#### Instructions to follow
How do the lines below between the ones holding "Numbering tiles belong" and "5. Jika yang", inclusive, read? Give them again exactly, with no other lines.

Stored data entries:
—————
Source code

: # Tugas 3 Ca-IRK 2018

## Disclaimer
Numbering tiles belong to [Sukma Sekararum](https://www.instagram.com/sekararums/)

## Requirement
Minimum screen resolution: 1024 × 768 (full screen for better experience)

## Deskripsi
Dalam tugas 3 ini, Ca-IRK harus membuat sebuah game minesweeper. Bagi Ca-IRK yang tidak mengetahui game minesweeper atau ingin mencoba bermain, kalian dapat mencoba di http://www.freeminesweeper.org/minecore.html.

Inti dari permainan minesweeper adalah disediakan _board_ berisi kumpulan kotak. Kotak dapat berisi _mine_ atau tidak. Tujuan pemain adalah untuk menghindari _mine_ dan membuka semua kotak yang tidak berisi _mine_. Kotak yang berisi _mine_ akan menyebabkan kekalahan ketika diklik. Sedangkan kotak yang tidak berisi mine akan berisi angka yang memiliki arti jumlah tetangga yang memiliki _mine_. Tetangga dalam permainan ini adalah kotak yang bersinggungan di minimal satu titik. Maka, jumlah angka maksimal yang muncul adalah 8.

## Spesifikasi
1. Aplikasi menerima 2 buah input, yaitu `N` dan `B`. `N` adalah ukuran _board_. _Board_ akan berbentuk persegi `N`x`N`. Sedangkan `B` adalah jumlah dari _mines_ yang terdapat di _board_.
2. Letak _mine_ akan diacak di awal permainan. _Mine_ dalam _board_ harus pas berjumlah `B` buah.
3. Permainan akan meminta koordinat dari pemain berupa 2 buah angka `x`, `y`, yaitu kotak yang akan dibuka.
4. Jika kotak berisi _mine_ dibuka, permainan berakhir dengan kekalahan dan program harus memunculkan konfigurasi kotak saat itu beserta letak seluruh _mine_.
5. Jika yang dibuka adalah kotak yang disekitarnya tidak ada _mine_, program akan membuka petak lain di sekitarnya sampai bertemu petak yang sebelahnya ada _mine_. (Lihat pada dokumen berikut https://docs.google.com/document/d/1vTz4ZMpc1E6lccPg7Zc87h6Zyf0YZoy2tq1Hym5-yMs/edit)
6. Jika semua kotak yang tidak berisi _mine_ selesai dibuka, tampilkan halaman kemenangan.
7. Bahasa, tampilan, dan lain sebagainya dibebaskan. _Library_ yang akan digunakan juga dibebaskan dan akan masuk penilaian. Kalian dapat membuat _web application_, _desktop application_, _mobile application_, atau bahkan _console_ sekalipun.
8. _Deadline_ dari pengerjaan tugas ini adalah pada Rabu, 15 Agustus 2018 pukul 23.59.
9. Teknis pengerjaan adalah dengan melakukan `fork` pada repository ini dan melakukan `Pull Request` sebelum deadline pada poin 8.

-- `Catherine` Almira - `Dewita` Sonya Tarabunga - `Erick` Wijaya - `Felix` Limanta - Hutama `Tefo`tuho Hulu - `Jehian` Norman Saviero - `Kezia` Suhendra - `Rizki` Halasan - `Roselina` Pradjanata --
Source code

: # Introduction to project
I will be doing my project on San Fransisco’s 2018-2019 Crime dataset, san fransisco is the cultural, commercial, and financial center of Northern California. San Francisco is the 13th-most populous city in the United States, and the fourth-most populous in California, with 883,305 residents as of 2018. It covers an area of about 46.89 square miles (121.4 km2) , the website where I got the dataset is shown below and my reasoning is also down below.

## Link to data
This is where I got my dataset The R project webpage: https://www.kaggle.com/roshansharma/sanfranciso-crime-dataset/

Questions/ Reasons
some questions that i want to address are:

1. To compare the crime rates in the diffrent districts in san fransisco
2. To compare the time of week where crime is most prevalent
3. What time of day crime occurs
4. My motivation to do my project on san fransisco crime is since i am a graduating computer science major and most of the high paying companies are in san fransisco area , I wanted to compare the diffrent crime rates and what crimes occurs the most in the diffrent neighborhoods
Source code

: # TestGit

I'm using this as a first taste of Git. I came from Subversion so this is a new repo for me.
—————
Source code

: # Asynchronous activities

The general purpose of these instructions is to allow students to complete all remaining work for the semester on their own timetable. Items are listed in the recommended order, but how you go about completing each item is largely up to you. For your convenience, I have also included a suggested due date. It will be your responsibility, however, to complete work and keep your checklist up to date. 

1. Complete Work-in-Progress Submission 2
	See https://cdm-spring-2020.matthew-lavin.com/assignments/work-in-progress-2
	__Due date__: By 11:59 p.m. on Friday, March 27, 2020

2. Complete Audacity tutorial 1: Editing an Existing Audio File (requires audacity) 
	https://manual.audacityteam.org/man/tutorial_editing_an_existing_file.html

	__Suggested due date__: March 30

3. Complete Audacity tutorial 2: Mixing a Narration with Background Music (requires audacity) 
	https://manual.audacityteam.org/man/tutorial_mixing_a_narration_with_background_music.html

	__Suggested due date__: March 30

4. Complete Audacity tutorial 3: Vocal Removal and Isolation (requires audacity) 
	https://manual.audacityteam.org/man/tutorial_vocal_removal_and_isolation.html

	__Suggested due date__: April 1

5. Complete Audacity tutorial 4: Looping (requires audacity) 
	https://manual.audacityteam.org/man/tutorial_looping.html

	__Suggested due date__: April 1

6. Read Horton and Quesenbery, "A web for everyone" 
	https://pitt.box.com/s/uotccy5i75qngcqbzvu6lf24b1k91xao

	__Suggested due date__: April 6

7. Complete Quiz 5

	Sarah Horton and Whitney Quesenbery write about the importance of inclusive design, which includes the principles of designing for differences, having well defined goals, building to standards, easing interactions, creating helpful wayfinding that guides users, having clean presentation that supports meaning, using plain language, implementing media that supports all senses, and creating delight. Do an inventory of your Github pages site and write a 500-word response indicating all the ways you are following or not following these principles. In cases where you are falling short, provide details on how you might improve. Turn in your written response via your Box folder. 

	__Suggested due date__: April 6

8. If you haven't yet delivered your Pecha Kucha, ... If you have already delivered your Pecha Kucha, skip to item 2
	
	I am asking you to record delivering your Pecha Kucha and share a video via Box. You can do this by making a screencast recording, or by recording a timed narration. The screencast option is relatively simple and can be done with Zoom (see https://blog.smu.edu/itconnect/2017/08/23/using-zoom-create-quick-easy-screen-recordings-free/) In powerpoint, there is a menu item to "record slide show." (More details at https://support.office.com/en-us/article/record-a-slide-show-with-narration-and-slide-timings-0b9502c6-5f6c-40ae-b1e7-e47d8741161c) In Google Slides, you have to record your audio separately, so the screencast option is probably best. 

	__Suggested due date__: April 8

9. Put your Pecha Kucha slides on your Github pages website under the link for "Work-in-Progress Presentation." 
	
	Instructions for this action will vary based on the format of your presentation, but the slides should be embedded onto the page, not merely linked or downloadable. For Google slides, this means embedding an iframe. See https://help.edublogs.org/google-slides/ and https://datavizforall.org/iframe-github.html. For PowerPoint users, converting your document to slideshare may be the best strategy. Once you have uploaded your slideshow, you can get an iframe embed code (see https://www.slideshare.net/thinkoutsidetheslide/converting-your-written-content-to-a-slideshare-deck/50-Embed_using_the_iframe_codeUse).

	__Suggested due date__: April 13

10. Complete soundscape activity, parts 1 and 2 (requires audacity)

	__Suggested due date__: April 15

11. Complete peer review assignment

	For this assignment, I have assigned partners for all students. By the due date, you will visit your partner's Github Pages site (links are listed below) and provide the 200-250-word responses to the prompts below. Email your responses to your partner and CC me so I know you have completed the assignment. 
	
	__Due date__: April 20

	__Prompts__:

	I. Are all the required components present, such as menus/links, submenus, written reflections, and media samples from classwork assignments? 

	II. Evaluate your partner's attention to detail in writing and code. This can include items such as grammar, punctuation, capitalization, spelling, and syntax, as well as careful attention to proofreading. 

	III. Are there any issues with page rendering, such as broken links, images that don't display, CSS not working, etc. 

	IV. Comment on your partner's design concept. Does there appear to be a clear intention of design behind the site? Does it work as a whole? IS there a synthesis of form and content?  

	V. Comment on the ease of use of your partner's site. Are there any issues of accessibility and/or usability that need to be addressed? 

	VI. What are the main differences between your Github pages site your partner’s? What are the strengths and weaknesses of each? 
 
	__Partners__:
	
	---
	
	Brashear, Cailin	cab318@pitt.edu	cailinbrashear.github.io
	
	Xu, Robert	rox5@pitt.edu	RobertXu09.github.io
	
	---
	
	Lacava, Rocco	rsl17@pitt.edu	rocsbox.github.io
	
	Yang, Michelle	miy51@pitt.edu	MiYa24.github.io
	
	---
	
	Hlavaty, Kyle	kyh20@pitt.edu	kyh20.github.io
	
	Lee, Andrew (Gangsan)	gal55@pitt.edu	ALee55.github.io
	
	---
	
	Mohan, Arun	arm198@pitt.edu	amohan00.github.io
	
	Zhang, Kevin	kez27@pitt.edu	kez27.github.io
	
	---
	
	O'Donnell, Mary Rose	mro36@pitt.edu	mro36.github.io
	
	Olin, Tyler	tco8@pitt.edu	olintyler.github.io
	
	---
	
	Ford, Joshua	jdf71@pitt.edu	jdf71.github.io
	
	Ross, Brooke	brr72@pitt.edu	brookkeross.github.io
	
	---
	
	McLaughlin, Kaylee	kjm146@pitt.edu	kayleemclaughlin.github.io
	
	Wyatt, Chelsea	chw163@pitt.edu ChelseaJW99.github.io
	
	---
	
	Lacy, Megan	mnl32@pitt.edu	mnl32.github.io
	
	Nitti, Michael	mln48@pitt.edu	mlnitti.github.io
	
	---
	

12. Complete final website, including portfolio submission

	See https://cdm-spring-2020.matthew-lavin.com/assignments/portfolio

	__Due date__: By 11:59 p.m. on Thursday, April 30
—————
#### Solution
Numbering tiles belong to [Sukma Sekararum](https://www.instagram.com/sekararums/)

## Requirement
Minimum screen resolution: 1024 × 768 (full screen for better experience)

## Deskripsi
Dalam tugas 3 ini, Ca-IRK harus membuat sebuah game minesweeper. Bagi Ca-IRK yang tidak mengetahui game minesweeper atau ingin mencoba bermain, kalian dapat mencoba di http://www.freeminesweeper.org/minecore.html.

Inti dari permainan minesweeper adalah disediakan _board_ berisi kumpulan kotak. Kotak dapat berisi _mine_ atau tidak. Tujuan pemain adalah untuk menghindari _mine_ dan membuka semua kotak yang tidak berisi _mine_. Kotak yang berisi _mine_ akan menyebabkan kekalahan ketika diklik. Sedangkan kotak yang tidak berisi mine akan berisi angka yang memiliki arti jumlah tetangga yang memiliki _mine_. Tetangga dalam permainan ini adalah kotak yang bersinggungan di minimal satu titik. Maka, jumlah angka maksimal yang muncul adalah 8.

## Spesifikasi
1. Aplikasi menerima 2 buah input, yaitu `N` dan `B`. `N` adalah ukuran _board_. _Board_ akan berbentuk persegi `N`x`N`. Sedangkan `B` adalah jumlah dari _mines_ yang terdapat di _board_.
2. Letak _mine_ akan diacak di awal permainan. _Mine_ dalam _board_ harus pas berjumlah `B` buah.
3. Permainan akan meminta koordinat dari pemain berupa 2 buah angka `x`, `y`, yaitu kotak yang akan dibuka.
4. Jika kotak berisi _mine_ dibuka, permainan berakhir dengan kekalahan dan program harus memunculkan konfigurasi kotak saat itu beserta letak seluruh _mine_.
5. Jika yang dibuka adalah kotak yang disekitarnya tidak ada _mine_, program akan membuka petak lain di sekitarnya sampai bertemu petak yang sebelahnya ada _mine_. (Lihat pada dokumen berikut https://docs.google.com/document/d/1vTz4ZMpc1E6lccPg7Zc87h6Zyf0YZoy2tq1Hym5-yMs/edit)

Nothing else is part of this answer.